Does Sanders relish a feel-good defeat?

Even with the no-longer flailing Joe Biden finally coming back in South Carolina’s primary, wise Democrats are looking warily ahead to the uncertainties of next week’s 14 state Super Tuesday primaries.
And what they are seeing frightens them.
They see that Sen. Bernie Sanders of Vermont still remains best-positioned, in terms of contributions and a robust campaign organization, to score significant gains in the coast-to-coast contests. Biden is severely understaffed and underfunded in many major contests. Mike Bloomberg must hope voters have paid attention to his massive blanket of TV ads and have paid no attention to the unappealing man behind the curtain of recent debates.
Meanwhile Democrats at all levels can’t get over the reality that Sanders remains the unlikeliest early frontrunner to win the presidential nomination of a party he still doesn’t officially claim as his.
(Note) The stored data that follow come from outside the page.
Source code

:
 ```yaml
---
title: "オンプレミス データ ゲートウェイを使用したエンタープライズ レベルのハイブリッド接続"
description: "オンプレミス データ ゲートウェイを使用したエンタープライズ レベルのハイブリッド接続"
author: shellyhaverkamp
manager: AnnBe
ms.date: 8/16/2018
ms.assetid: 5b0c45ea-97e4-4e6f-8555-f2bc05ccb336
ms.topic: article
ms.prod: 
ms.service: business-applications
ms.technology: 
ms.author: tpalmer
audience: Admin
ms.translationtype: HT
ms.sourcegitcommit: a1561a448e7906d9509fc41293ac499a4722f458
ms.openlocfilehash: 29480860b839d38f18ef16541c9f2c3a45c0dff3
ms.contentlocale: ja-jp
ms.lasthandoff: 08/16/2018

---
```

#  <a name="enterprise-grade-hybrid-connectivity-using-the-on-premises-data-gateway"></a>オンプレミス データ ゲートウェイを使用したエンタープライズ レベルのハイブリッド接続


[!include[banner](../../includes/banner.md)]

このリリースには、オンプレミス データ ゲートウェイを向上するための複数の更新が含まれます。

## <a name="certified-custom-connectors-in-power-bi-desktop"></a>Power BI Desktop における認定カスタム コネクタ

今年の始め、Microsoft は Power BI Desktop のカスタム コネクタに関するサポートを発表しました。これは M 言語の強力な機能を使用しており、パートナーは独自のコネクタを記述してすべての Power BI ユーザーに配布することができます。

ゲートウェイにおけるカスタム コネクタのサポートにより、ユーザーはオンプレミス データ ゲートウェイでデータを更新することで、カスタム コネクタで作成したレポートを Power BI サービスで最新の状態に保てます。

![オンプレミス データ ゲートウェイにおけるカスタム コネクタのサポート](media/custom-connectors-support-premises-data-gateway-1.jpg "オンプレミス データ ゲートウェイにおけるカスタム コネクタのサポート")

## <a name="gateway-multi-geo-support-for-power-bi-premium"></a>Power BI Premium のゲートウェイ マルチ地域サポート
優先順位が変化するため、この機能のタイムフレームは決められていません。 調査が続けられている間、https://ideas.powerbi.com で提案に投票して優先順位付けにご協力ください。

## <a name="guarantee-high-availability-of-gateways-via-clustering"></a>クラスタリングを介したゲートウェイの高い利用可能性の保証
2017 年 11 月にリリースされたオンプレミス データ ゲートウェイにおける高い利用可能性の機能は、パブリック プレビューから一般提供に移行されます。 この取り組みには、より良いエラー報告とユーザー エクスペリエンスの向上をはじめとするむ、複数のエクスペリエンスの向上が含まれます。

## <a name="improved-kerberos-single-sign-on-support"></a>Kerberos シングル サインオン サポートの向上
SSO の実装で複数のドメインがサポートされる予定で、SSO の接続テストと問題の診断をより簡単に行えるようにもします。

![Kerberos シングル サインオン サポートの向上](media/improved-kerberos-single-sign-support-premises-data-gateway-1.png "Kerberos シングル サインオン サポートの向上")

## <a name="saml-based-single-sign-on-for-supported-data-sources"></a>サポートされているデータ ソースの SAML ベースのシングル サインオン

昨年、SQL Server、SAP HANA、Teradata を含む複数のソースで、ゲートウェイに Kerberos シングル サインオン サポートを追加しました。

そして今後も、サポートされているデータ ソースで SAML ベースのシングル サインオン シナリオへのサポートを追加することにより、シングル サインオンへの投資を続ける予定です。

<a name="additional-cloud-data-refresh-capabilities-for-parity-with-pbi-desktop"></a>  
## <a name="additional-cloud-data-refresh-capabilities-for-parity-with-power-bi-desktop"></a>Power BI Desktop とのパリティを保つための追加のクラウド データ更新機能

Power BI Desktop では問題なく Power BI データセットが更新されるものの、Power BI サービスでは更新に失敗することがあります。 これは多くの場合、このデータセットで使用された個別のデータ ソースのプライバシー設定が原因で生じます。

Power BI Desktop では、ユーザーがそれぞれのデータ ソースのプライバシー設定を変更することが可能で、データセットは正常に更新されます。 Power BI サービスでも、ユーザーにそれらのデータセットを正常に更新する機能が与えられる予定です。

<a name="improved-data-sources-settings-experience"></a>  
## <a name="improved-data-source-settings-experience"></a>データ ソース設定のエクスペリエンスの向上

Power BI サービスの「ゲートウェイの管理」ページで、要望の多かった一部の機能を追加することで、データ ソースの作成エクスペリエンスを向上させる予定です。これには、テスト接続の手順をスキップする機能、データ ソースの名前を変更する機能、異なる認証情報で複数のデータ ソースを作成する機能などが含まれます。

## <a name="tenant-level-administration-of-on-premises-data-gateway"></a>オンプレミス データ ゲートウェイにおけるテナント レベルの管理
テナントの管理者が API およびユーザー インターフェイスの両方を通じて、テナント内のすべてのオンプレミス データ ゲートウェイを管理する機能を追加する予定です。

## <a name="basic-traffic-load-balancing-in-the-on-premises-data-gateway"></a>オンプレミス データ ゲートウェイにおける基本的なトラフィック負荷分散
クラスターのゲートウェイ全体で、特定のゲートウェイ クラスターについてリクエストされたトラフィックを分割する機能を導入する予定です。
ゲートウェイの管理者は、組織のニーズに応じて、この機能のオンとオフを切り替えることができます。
Sanders’ Senate website press releases correctly refer to him as “Sen. Bernie Sanders (I-Vt.),” because he is officially an independent. And Sanders proudly proclaims that he is a “democratic socialist.” It is a designation that savvy Democrats understand could drive swing voters away from their party’s House and Senate candidates in November.
Of course, Sanders’ “democratic socialist” banner has earned him some support from powerful people in prominent places. Among them: President Donald Trump and Russian President Vladimir Putin (and his election saboteurs). They have been plotting to find ways of helping Sanders become Trump’s 2020 opponent. Why? Because they consider Sanders their most beatable opponent in November. Sanders is probably the one opponent who will cause even Trump-hating Republicans to hold their nose and vote for four more years.
What really mystifies smart pols in both major parties is why Sanders seems to go out of his way to remind voters about the very things he knows they hate to hear. Even if it costs him a chance of carrying battleground states.
Indeed, Sanders often seems a rather perverse pol who finds satisfaction in saying things that can hurt him politically. It’s as if he sometimes relishes the reward of a feel-good defeat.
In a recent CBS News “60 Minutes” interview, Sanders was asked about his ancient comment, made in the 1980s, that Cubans didn’t try to overthrow Cuba’s communist dictator, Fidel Castro, because “he educated their kids, gave them health care, totally transformed the society, you know?”
You don’t need a doctorate in political science to know that being asked to defend that during a 2020 campaign is akin to being asked to tap dance on quicksand in front of an audience of Florida’s huge anti-Castro Cuban exiles. A politically attuned Sanders could have simply said that the Cuban dictator made sure Cubans could read but his censorship made sure they could only read his brutal regime’s propaganda.
But of course Sanders merely did his familiar dance, one more time: “We’re very opposed to the authoritarian nature of Cuba but you know, it’s unfair to simply say everything is bad. You know? When Fidel Castro came into office, you know what he did? He had a massive literacy program. Is that a bad thing? Even though Fidel Castro did it?” And predictably, a cloudburst of criticism erupted in Florida — including Democrats’ warnings that Sanders could have just cost them any chance of carrying that crucial swing state.
Meanwhile, in recent weeks, it has also been surprising to see Sanders unveil a demagogic side that could have been lifted from Donald Trump’s attack-politics playbook. Sanders began attacking the one opponent who technically bested him in the first delegate contests, Pete Buttigieg. Sanders attacked the former South Bend, Ind. mayor for accepting contributions from
40 billionaires — and repeatedly contended Buttigieg was beholden to billionaires.
“Unlike some of the folks up here, I don’t have 40 billionaires, Pete, contributing to my campaign,” Sanders said in the New Hampshire debate.
But wait. What Sanders carefully avoided saying was that Buttigieg’s 40 contributions from billionaires were limited to the legal maximum amount of $2,800 each. And as the Center for Responsive Politics’ excellent OpenSecrets.org website shows, Sanders received 1,491 contributions of the $2,800 maximum limit. So all we are left with is the nonbreaking news that in politics, money still talks.
Frankly, we are also left thinking that somehow we expected Bernie Sanders to be better than that.